───── Available records ─────
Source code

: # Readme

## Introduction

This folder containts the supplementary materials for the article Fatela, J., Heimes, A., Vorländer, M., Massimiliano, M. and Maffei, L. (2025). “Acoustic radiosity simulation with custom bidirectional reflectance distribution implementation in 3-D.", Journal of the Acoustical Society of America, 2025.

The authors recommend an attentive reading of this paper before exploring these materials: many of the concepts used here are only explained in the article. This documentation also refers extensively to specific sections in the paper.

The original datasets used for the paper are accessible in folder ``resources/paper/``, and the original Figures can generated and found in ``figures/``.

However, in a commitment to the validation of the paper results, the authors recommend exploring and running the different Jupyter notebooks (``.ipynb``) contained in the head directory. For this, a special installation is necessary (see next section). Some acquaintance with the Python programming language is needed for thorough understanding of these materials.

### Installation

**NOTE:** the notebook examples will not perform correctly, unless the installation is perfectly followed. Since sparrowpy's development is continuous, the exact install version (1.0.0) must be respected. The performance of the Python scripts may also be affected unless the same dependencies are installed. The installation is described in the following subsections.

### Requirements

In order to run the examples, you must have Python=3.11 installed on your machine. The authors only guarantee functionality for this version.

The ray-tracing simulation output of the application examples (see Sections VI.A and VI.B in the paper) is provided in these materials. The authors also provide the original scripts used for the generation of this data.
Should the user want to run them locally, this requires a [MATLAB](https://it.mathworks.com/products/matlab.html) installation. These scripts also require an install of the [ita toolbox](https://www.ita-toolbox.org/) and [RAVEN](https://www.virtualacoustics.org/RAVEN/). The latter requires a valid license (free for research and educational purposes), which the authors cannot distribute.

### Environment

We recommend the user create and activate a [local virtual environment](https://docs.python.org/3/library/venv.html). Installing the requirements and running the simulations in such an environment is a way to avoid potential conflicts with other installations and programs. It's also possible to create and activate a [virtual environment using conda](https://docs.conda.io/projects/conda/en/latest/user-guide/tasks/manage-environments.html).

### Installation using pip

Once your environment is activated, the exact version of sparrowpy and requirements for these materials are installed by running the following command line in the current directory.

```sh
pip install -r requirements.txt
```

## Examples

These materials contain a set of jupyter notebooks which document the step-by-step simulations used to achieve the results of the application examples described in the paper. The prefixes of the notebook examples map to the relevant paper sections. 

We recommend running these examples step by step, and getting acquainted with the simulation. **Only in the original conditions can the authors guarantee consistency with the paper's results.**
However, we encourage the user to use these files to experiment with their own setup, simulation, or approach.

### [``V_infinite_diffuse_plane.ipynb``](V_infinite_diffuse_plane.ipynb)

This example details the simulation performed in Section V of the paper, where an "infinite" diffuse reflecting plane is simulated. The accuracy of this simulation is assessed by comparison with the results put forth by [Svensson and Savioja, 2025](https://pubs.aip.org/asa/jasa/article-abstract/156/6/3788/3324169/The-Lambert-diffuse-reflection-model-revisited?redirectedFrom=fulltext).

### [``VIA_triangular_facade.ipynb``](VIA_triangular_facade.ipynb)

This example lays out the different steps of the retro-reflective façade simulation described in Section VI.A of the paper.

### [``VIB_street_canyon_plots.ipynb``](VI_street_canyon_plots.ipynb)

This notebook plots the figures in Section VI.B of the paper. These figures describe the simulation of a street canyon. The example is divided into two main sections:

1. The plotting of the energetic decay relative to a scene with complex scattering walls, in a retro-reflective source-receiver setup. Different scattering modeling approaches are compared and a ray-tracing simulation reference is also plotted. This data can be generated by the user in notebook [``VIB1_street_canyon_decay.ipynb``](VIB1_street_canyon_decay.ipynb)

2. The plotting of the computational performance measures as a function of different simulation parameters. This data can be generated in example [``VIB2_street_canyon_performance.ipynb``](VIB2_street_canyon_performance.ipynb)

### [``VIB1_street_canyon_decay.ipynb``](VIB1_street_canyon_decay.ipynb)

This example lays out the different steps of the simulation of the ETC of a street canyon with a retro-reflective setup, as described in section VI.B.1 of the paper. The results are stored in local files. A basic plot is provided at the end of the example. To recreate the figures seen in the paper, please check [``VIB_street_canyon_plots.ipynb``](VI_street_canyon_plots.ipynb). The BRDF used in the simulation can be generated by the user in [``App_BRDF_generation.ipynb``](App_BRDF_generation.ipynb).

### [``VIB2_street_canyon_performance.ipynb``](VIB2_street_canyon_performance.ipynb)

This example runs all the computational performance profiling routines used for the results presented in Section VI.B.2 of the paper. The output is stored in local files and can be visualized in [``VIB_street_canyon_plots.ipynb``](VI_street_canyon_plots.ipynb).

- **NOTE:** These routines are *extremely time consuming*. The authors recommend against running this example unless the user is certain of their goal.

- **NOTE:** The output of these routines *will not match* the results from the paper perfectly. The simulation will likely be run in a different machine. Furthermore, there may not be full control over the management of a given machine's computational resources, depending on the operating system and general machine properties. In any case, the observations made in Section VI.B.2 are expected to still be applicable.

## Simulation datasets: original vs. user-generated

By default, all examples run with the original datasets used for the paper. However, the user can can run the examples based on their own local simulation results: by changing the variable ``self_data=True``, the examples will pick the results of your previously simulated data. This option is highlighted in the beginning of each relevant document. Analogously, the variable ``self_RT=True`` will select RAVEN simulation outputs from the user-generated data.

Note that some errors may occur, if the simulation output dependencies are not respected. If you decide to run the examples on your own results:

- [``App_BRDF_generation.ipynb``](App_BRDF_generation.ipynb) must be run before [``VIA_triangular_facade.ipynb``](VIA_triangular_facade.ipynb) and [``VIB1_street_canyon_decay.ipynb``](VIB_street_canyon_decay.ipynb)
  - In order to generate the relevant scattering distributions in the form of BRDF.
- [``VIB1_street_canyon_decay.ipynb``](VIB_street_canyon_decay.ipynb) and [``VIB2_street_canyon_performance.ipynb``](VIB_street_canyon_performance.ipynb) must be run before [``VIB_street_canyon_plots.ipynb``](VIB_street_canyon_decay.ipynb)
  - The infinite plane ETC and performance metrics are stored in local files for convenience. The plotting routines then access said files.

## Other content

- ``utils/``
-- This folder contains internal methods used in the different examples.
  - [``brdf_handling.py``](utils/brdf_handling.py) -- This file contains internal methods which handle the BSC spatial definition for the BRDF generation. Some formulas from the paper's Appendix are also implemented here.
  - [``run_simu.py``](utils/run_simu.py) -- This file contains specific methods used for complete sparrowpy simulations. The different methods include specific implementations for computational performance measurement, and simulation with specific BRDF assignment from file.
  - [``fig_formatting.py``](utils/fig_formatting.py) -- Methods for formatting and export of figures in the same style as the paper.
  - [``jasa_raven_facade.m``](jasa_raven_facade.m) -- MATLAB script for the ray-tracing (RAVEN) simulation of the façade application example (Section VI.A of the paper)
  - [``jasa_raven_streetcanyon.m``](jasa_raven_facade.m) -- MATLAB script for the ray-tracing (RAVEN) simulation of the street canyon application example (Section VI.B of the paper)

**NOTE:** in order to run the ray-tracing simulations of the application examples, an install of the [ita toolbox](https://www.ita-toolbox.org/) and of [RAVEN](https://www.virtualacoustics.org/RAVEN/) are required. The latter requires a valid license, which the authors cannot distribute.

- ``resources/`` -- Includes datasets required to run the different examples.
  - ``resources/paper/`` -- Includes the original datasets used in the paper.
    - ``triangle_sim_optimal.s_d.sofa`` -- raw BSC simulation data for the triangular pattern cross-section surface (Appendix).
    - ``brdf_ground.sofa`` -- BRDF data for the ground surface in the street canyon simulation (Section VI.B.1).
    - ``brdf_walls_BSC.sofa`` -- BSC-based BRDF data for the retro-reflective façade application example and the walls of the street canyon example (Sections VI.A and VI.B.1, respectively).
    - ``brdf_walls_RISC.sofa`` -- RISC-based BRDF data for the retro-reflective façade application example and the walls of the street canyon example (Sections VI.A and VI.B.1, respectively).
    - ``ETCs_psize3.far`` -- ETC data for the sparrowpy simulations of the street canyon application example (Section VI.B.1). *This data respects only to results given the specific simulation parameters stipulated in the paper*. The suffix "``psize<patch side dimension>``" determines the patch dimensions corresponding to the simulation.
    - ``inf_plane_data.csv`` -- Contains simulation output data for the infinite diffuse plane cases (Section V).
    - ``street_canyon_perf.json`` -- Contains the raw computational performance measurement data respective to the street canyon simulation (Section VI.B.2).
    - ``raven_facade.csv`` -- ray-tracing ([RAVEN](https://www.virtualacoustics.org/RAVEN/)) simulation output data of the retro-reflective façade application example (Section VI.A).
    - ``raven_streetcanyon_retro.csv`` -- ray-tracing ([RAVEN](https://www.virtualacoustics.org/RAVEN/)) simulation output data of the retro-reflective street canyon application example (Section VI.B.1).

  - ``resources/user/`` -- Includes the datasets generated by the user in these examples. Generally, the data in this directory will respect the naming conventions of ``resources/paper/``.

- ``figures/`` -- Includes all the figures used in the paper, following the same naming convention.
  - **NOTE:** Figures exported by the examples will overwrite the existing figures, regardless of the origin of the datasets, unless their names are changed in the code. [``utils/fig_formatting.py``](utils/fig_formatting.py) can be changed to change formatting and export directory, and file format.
─────
What is needed:
Set down, unchanged, only those lines above that fall between the line with "These materials contain" and the line with "VI.A of the paper.", the two end lines included.

Exercise output:
These materials contain a set of jupyter notebooks which document the step-by-step simulations used to achieve the results of the application examples described in the paper. The prefixes of the notebook examples map to the relevant paper sections. 

We recommend running these examples step by step, and getting acquainted with the simulation. **Only in the original conditions can the authors guarantee consistency with the paper's results.**
However, we encourage the user to use these files to experiment with their own setup, simulation, or approach.

### [``V_infinite_diffuse_plane.ipynb``](V_infinite_diffuse_plane.ipynb)

This example details the simulation performed in Section V of the paper, where an "infinite" diffuse reflecting plane is simulated. The accuracy of this simulation is assessed by comparison with the results put forth by [Svensson and Savioja, 2025](https://pubs.aip.org/asa/jasa/article-abstract/156/6/3788/3324169/The-Lambert-diffuse-reflection-model-revisited?redirectedFrom=fulltext).

### [``VIA_triangular_facade.ipynb``](VIA_triangular_facade.ipynb)

This example lays out the different steps of the retro-reflective façade simulation described in Section VI.A of the paper.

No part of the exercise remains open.